At its most simple, that’s because ML models the world. But not all of it; we’re not talking ‘The Matrix’ or ‘Devs’ here. Instead, it models a representation of the world, only extremely well, and in detail much, much greater than you or I or even Albert Einstein could manage.

The opportunities that are emerging out of this deep machine focus on narrow models of the world (= customer behaviour) range from hyper-detailed segmentation of customer types, which would allow you to offer truly dynamic pricing, really, really specific and accurate ad targeting, tailored messaging and performance measurement.
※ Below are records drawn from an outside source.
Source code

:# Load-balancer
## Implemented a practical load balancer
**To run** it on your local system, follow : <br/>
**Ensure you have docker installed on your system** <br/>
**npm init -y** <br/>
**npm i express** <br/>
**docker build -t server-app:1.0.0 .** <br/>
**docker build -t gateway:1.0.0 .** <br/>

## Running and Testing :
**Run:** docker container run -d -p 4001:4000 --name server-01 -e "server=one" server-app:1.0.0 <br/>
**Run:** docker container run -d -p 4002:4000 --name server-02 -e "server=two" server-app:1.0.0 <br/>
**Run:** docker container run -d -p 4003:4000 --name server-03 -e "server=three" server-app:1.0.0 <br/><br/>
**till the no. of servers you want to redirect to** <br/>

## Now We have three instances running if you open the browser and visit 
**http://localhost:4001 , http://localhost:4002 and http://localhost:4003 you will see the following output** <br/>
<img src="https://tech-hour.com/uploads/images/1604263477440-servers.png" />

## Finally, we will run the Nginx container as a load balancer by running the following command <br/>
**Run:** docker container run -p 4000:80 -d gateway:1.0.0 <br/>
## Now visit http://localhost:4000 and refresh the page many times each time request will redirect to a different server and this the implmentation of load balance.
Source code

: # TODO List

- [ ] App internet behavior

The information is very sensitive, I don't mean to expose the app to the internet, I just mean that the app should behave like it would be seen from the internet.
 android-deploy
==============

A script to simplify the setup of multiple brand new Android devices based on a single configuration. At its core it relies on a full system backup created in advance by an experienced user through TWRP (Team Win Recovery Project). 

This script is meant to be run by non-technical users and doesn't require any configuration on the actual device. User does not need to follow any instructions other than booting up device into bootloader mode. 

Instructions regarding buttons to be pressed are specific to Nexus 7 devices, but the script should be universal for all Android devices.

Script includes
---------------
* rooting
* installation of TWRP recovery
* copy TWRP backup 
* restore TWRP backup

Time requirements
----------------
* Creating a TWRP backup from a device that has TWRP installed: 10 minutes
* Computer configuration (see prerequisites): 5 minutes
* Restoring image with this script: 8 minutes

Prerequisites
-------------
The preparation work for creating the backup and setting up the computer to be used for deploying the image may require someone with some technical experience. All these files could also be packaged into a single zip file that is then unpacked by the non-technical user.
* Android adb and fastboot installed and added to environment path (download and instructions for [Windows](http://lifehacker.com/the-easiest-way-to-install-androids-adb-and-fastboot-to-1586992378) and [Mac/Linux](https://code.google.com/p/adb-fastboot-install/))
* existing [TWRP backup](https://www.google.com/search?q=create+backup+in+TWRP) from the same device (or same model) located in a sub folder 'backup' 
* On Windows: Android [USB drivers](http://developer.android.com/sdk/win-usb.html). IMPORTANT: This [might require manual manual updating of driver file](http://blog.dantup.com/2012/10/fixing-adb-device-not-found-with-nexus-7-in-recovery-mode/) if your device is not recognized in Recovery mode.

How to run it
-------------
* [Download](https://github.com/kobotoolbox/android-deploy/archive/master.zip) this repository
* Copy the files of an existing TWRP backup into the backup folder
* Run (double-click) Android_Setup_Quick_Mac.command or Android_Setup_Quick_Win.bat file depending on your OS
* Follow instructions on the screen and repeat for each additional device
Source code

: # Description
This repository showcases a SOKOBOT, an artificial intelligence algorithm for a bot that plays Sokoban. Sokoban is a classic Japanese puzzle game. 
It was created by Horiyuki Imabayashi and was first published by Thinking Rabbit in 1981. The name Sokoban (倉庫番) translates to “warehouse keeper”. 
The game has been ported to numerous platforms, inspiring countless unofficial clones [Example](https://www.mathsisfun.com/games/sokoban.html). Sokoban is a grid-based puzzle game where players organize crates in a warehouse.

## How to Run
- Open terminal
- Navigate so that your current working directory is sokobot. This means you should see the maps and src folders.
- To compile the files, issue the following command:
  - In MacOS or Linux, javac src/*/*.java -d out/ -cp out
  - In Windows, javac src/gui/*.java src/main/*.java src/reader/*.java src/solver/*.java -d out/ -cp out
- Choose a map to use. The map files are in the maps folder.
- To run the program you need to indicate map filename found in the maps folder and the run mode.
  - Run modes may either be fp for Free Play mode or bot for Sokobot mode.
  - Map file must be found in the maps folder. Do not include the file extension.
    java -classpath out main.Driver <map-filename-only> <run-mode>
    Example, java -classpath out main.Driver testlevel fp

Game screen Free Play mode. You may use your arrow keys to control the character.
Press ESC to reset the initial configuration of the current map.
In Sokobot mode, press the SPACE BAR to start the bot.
ML is already being used in the sector to predict customer needs and future trends, to derive deeper understanding of the customer journey via attribution modeling, better budget allocation to improve ROI and allowing campaigns to dynamically flex to customers’ next actions and experiment with personalised experiences (‘Next Best Actions’ work).

Pushing democratic AI

However, as it stands too much of this excellent work is done in larger companies with big teams of data scientists. There is a definite gap between the data and ML specialist and the frontline Marketeer right now, even if the latter is au fait with data, search engine optimisation and even Python.

Companies like mine are trying to close that gap. We’re doing it via what we call ‘Explainable AI’: systems set up to be so user-friendly that there is as little ‘black box’ mystery and lack of explanation as we can manage. This way, teams like yours can access amazing tools that can crack very large amounts of data and work with very tough statistical models with ease—as our client Allergan has been doing.

If you’re not familiar, Allergan is a big US pharma company and is in fact the maker of Botox. And for two years it’s been working with the team at my company,, to move beyond its older models for estimating the impact of promotion campaigns and instead start to optimise the marketing mix of literally dozens of products across a variety of marketing channels.

How we’ve been doing that: by applying highly accurate machine learning models with high explainability that are leading to accurate marketing mix attribution models. It is specifically doing this via a Machine Learning technique called gradient boosting that uses a collection of prediction models that typically show a higher accuracy in out of sample predictions than the General Linear Models I referenced above. What its Marketing team have found: better results, more conversions, a better marketing budget mix—quicker and cheaper than before.

This is what your team can and should be achieving too. AI is becoming more mature, explainable AI is starting to really happen—and by turning to ML now, you could head off all the wasted months ahead as you try to work out how to live without cookies and ad tracking.

At the very least, it seems you’d have nothing to lose by trying.